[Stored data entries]
───

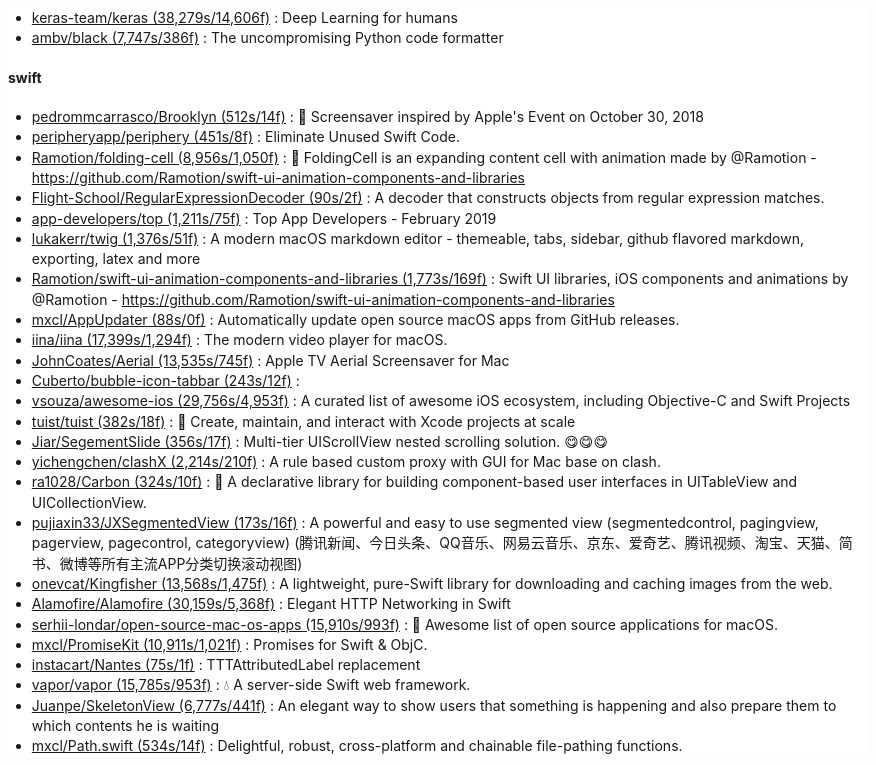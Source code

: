 * [keras-team/keras (38,279s/14,606f)](https://github.com/keras-team/keras) : Deep Learning for humans
* [ambv/black (7,747s/386f)](https://github.com/ambv/black) : The uncompromising Python code formatter

#### swift
* [pedrommcarrasco/Brooklyn (512s/14f)](https://github.com/pedrommcarrasco/Brooklyn) : 🍎 Screensaver inspired by Apple's Event on October 30, 2018
* [peripheryapp/periphery (451s/8f)](https://github.com/peripheryapp/periphery) : Eliminate Unused Swift Code.
* [Ramotion/folding-cell (8,956s/1,050f)](https://github.com/Ramotion/folding-cell) : 📃 FoldingCell is an expanding content cell with animation made by @Ramotion - https://github.com/Ramotion/swift-ui-animation-components-and-libraries
* [Flight-School/RegularExpressionDecoder (90s/2f)](https://github.com/Flight-School/RegularExpressionDecoder) : A decoder that constructs objects from regular expression matches.
* [app-developers/top (1,211s/75f)](https://github.com/app-developers/top) : Top App Developers - February 2019
* [lukakerr/twig (1,376s/51f)](https://github.com/lukakerr/twig) : A modern macOS markdown editor - themeable, tabs, sidebar, github flavored markdown, exporting, latex and more
* [Ramotion/swift-ui-animation-components-and-libraries (1,773s/169f)](https://github.com/Ramotion/swift-ui-animation-components-and-libraries) : Swift UI libraries, iOS components and animations by @Ramotion - https://github.com/Ramotion/swift-ui-animation-components-and-libraries
* [mxcl/AppUpdater (88s/0f)](https://github.com/mxcl/AppUpdater) : Automatically update open source macOS apps from GitHub releases.
* [iina/iina (17,399s/1,294f)](https://github.com/iina/iina) : The modern video player for macOS.
* [JohnCoates/Aerial (13,535s/745f)](https://github.com/JohnCoates/Aerial) : Apple TV Aerial Screensaver for Mac
* [Cuberto/bubble-icon-tabbar (243s/12f)](https://github.com/Cuberto/bubble-icon-tabbar) : 
* [vsouza/awesome-ios (29,756s/4,953f)](https://github.com/vsouza/awesome-ios) : A curated list of awesome iOS ecosystem, including Objective-C and Swift Projects
* [tuist/tuist (382s/18f)](https://github.com/tuist/tuist) : 🚀 Create, maintain, and interact with Xcode projects at scale
* [Jiar/SegementSlide (356s/17f)](https://github.com/Jiar/SegementSlide) : Multi-tier UIScrollView nested scrolling solution. 😋😋😋
* [yichengchen/clashX (2,214s/210f)](https://github.com/yichengchen/clashX) : A rule based custom proxy with GUI for Mac base on clash.
* [ra1028/Carbon (324s/10f)](https://github.com/ra1028/Carbon) : 🚴 A declarative library for building component-based user interfaces in UITableView and UICollectionView.
* [pujiaxin33/JXSegmentedView (173s/16f)](https://github.com/pujiaxin33/JXSegmentedView) : A powerful and easy to use segmented view (segmentedcontrol, pagingview, pagerview, pagecontrol, categoryview) (腾讯新闻、今日头条、QQ音乐、网易云音乐、京东、爱奇艺、腾讯视频、淘宝、天猫、简书、微博等所有主流APP分类切换滚动视图)
* [onevcat/Kingfisher (13,568s/1,475f)](https://github.com/onevcat/Kingfisher) : A lightweight, pure-Swift library for downloading and caching images from the web.
* [Alamofire/Alamofire (30,159s/5,368f)](https://github.com/Alamofire/Alamofire) : Elegant HTTP Networking in Swift
* [serhii-londar/open-source-mac-os-apps (15,910s/993f)](https://github.com/serhii-londar/open-source-mac-os-apps) : 🚀 Awesome list of open source applications for macOS.
* [mxcl/PromiseKit (10,911s/1,021f)](https://github.com/mxcl/PromiseKit) : Promises for Swift & ObjC.
* [instacart/Nantes (75s/1f)](https://github.com/instacart/Nantes) : TTTAttributedLabel replacement
* [vapor/vapor (15,785s/953f)](https://github.com/vapor/vapor) : 💧 A server-side Swift web framework.
* [Juanpe/SkeletonView (6,777s/441f)](https://github.com/Juanpe/SkeletonView) : An elegant way to show users that something is happening and also prepare them to which contents he is waiting
* [mxcl/Path.swift (534s/14f)](https://github.com/mxcl/Path.swift) : Delightful, robust, cross-platform and chainable file-pathing functions.

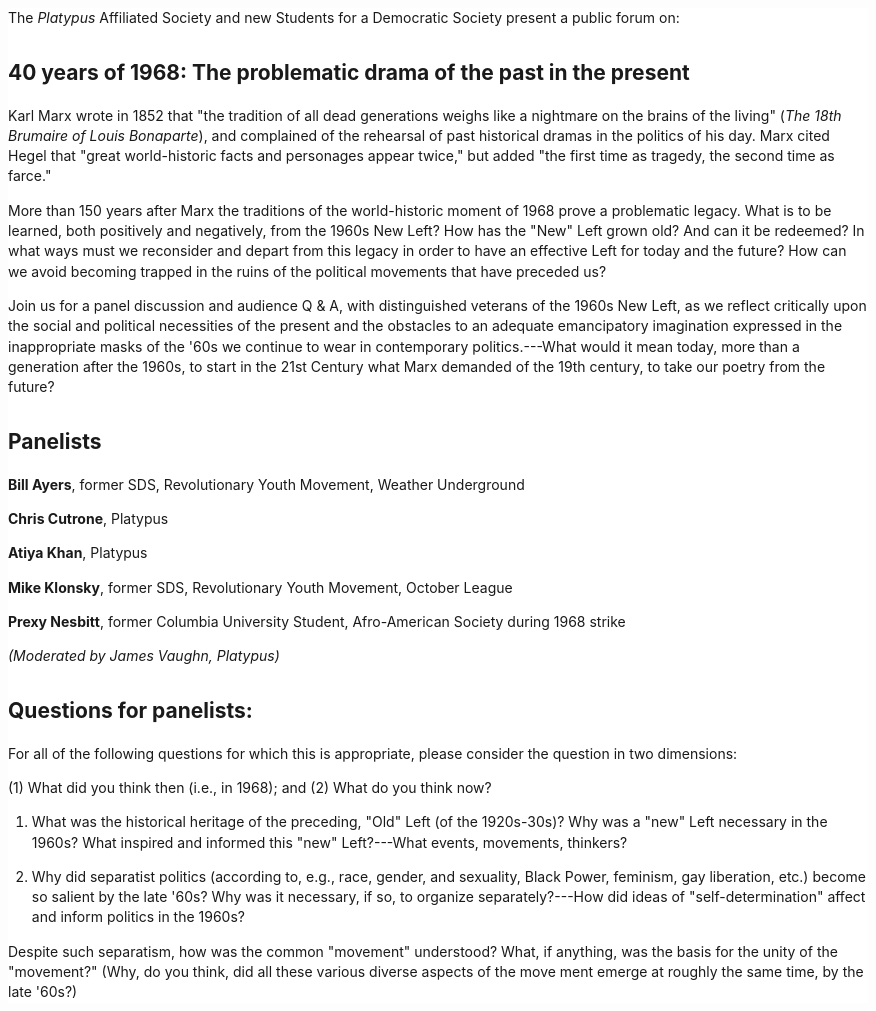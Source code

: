 The *Platypus* Affiliated Society and new Students for a Democratic Society present a public forum on:

## 40 years of 1968: The problematic drama of the past in the present


Karl Marx wrote in 1852 that "the tradition of all dead generations weighs like a nightmare on the brains of the living" (*The 18th Brumaire of Louis Bonaparte*), and complained of the rehearsal of past historical dramas in the politics of his day. Marx cited Hegel that "great world-historic facts and personages appear twice," but added "the first time as tragedy, the second time as farce."

More than 150 years after Marx the traditions of the world-historic moment of 1968 prove a problematic legacy. What is to be learned, both positively and negatively, from the 1960s New Left? How has the "New" Left grown old? And can it be redeemed? In what ways must we reconsider and depart from this legacy in order to have an effective Left for today and the future? How can we avoid becoming trapped in the ruins of the political movements that have preceded us?

Join us for a panel discussion and audience Q & A, with distinguished veterans of the 1960s New Left, as we reflect critically upon the social and political necessities of the present and the obstacles to an adequate emancipatory imagination expressed in the inappropriate masks of the '60s we continue to wear in contemporary politics.---What would it mean today, more than a generation after the 1960s, to start in the 21st Century what Marx demanded of the 19th century, to take our poetry from the future?

## Panelists

**Bill Ayers**, former SDS, Revolutionary Youth Movement, Weather Underground

**Chris Cutrone**, Platypus

**Atiya Khan**, Platypus

**Mike Klonsky**, former SDS, Revolutionary Youth Movement, October League

**Prexy Nesbitt**, former Columbia University Student, Afro-American Society during 1968 strike

_(Moderated by James Vaughn, Platypus)_

## Questions for panelists:


For all of the following questions for which this is appropriate, please consider the question in two dimensions:

(1) What did you think then (i.e., in 1968); and (2) What do you think now?

1. What was the historical heritage of the preceding, "Old" Left (of the 1920s-30s)? Why was a "new" Left necessary in the 1960s? What inspired and informed this "new" Left?---What events, movements, thinkers?

2. Why did separatist politics (according to, e.g., race, gender, and sexuality, Black Power, feminism, gay liberation, etc.) become so salient by the late '60s? Why was it necessary, if so, to organize separately?---How did ideas of "self-determination" affect and inform politics in the 1960s?

Despite such separatism, how was the common "movement" understood? What, if anything, was the basis for the unity of the "movement?" (Why, do you think, did all these various diverse aspects of the move ment emerge at roughly the same time, by the late '60s?)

───

AIM OF THE TASK: The records above must be retyped exactly. Please omit the pictures.

EXERCISE SOLUTION:
Source code

: * [keras-team/keras (38,279s/14,606f)](https://github.com/keras-team/keras) : Deep Learning for humans
* [ambv/black (7,747s/386f)](https://github.com/ambv/black) : The uncompromising Python code formatter

#### swift
* [pedrommcarrasco/Brooklyn (512s/14f)](https://github.com/pedrommcarrasco/Brooklyn) : 🍎 Screensaver inspired by Apple's Event on October 30, 2018
* [peripheryapp/periphery (451s/8f)](https://github.com/peripheryapp/periphery) : Eliminate Unused Swift Code.
* [Ramotion/folding-cell (8,956s/1,050f)](https://github.com/Ramotion/folding-cell) : 📃 FoldingCell is an expanding content cell with animation made by @Ramotion - https://github.com/Ramotion/swift-ui-animation-components-and-libraries
* [Flight-School/RegularExpressionDecoder (90s/2f)](https://github.com/Flight-School/RegularExpressionDecoder) : A decoder that constructs objects from regular expression matches.
* [app-developers/top (1,211s/75f)](https://github.com/app-developers/top) : Top App Developers - February 2019
* [lukakerr/twig (1,376s/51f)](https://github.com/lukakerr/twig) : A modern macOS markdown editor - themeable, tabs, sidebar, github flavored markdown, exporting, latex and more
* [Ramotion/swift-ui-animation-components-and-libraries (1,773s/169f)](https://github.com/Ramotion/swift-ui-animation-components-and-libraries) : Swift UI libraries, iOS components and animations by @Ramotion - https://github.com/Ramotion/swift-ui-animation-components-and-libraries
* [mxcl/AppUpdater (88s/0f)](https://github.com/mxcl/AppUpdater) : Automatically update open source macOS apps from GitHub releases.
* [iina/iina (17,399s/1,294f)](https://github.com/iina/iina) : The modern video player for macOS.
* [JohnCoates/Aerial (13,535s/745f)](https://github.com/JohnCoates/Aerial) : Apple TV Aerial Screensaver for Mac
* [Cuberto/bubble-icon-tabbar (243s/12f)](https://github.com/Cuberto/bubble-icon-tabbar) : 
* [vsouza/awesome-ios (29,756s/4,953f)](https://github.com/vsouza/awesome-ios) : A curated list of awesome iOS ecosystem, including Objective-C and Swift Projects
* [tuist/tuist (382s/18f)](https://github.com/tuist/tuist) : 🚀 Create, maintain, and interact with Xcode projects at scale
* [Jiar/SegementSlide (356s/17f)](https://github.com/Jiar/SegementSlide) : Multi-tier UIScrollView nested scrolling solution. 😋😋😋
* [yichengchen/clashX (2,214s/210f)](https://github.com/yichengchen/clashX) : A rule based custom proxy with GUI for Mac base on clash.
* [ra1028/Carbon (324s/10f)](https://github.com/ra1028/Carbon) : 🚴 A declarative library for building component-based user interfaces in UITableView and UICollectionView.
* [pujiaxin33/JXSegmentedView (173s/16f)](https://github.com/pujiaxin33/JXSegmentedView) : A powerful and easy to use segmented view (segmentedcontrol, pagingview, pagerview, pagecontrol, categoryview) (腾讯新闻、今日头条、QQ音乐、网易云音乐、京东、爱奇艺、腾讯视频、淘宝、天猫、简书、微博等所有主流APP分类切换滚动视图)
* [onevcat/Kingfisher (13,568s/1,475f)](https://github.com/onevcat/Kingfisher) : A lightweight, pure-Swift library for downloading and caching images from the web.
* [Alamofire/Alamofire (30,159s/5,368f)](https://github.com/Alamofire/Alamofire) : Elegant HTTP Networking in Swift
* [serhii-londar/open-source-mac-os-apps (15,910s/993f)](https://github.com/serhii-londar/open-source-mac-os-apps) : 🚀 Awesome list of open source applications for macOS.
* [mxcl/PromiseKit (10,911s/1,021f)](https://github.com/mxcl/PromiseKit) : Promises for Swift & ObjC.
* [instacart/Nantes (75s/1f)](https://github.com/instacart/Nantes) : TTTAttributedLabel replacement
* [vapor/vapor (15,785s/953f)](https://github.com/vapor/vapor) : 💧 A server-side Swift web framework.
* [Juanpe/SkeletonView (6,777s/441f)](https://github.com/Juanpe/SkeletonView) : An elegant way to show users that something is happening and also prepare them to which contents he is waiting
* [mxcl/Path.swift (534s/14f)](https://github.com/mxcl/Path.swift) : Delightful, robust, cross-platform and chainable file-pathing functions.

Source code

: The *Platypus* Affiliated Society and new Students for a Democratic Society present a public forum on:

## 40 years of 1968: The problematic drama of the past in the present


Karl Marx wrote in 1852 that "the tradition of all dead generations weighs like a nightmare on the brains of the living" (*The 18th Brumaire of Louis Bonaparte*), and complained of the rehearsal of past historical dramas in the politics of his day. Marx cited Hegel that "great world-historic facts and personages appear twice," but added "the first time as tragedy, the second time as farce."

More than 150 years after Marx the traditions of the world-historic moment of 1968 prove a problematic legacy. What is to be learned, both positively and negatively, from the 1960s New Left? How has the "New" Left grown old? And can it be redeemed? In what ways must we reconsider and depart from this legacy in order to have an effective Left for today and the future? How can we avoid becoming trapped in the ruins of the political movements that have preceded us?

Join us for a panel discussion and audience Q & A, with distinguished veterans of the 1960s New Left, as we reflect critically upon the social and political necessities of the present and the obstacles to an adequate emancipatory imagination expressed in the inappropriate masks of the '60s we continue to wear in contemporary politics.---What would it mean today, more than a generation after the 1960s, to start in the 21st Century what Marx demanded of the 19th century, to take our poetry from the future?

## Panelists

**Bill Ayers**, former SDS, Revolutionary Youth Movement, Weather Underground

**Chris Cutrone**, Platypus

**Atiya Khan**, Platypus

**Mike Klonsky**, former SDS, Revolutionary Youth Movement, October League

**Prexy Nesbitt**, former Columbia University Student, Afro-American Society during 1968 strike

_(Moderated by James Vaughn, Platypus)_

## Questions for panelists:


For all of the following questions for which this is appropriate, please consider the question in two dimensions:

(1) What did you think then (i.e., in 1968); and (2) What do you think now?

1. What was the historical heritage of the preceding, "Old" Left (of the 1920s-30s)? Why was a "new" Left necessary in the 1960s? What inspired and informed this "new" Left?---What events, movements, thinkers?

2. Why did separatist politics (according to, e.g., race, gender, and sexuality, Black Power, feminism, gay liberation, etc.) become so salient by the late '60s? Why was it necessary, if so, to organize separately?---How did ideas of "self-determination" affect and inform politics in the 1960s?

Despite such separatism, how was the common "movement" understood? What, if anything, was the basis for the unity of the "movement?" (Why, do you think, did all these various diverse aspects of the move ment emerge at roughly the same time, by the late '60s?)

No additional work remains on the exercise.